The study consortium includes experienced autism researchers, health professionals including GPs, autistic adults, trial managers, health economists, statisticians, and representatives of the National Autistic Society. The study consortium will meet every 3 to 4 months for the duration of the study. Cumbria, Northumberland, Tyne, and Wear NHS Foundation Trust will sponsor and monitor the study. We will conduct monitoring visits with sites after the first consent to ensure adherence to consent and data storage procedures and maintenance of investigator site file; this will be carried out for each sites undertaking their own consents and for one randomly selected site in each trial arm where RDN and the research team have completed consent.

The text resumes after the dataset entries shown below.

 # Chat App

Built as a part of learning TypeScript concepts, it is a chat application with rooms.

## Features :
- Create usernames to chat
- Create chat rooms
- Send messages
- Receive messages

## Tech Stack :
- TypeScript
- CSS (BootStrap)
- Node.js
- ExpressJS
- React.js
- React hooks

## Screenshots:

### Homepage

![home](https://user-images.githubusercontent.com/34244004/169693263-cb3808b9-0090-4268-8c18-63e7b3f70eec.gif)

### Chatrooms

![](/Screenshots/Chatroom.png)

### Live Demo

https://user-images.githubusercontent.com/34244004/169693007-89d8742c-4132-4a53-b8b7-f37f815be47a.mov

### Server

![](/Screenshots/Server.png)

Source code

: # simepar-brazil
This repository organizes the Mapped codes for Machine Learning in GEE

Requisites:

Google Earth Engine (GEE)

Patient and public involvement

The outline of this study was co-designed with autistic people at a two-day summit on Autism and Ageing: Health and Wellbeing [18]. Autistic people and representatives of the National Autistic Society, as part of the study consortium, will be involved all aspects of the study, including co-designing the methods and study documents, supporting the engagement of autistic people in the development of the health check, and developing and co-delivering training, interpretation of results, and dissemination.

Dissemination plan

We will disseminate the trial findings in a number of ways. The research team and autistic advisors will create accessible and easily understandable summaries of the research findings for each of the stakeholder groups. We will create a short film to host on our website explaining what the health check involves for autistic people, carers and supports, and research participants from all stages of the research programme. The trial results will be presented at academic meetings and in research papers submitted to open-access, peer-reviewed scientific journals. The research team will create a media plan to communicate key messages and support autistic people and carers and supporters to tell their stories. Dissemination within healthcare services and to professionals will help identify suitable pathways in service provision and use in other services.

At the end of the trial, we will offer practices in the usual care arm training on autism. If we find the health check is effective, the research team will also offer training on health check delivery, make health checks materials available, and provide funding if required to those practices to support them to offer participants the health check.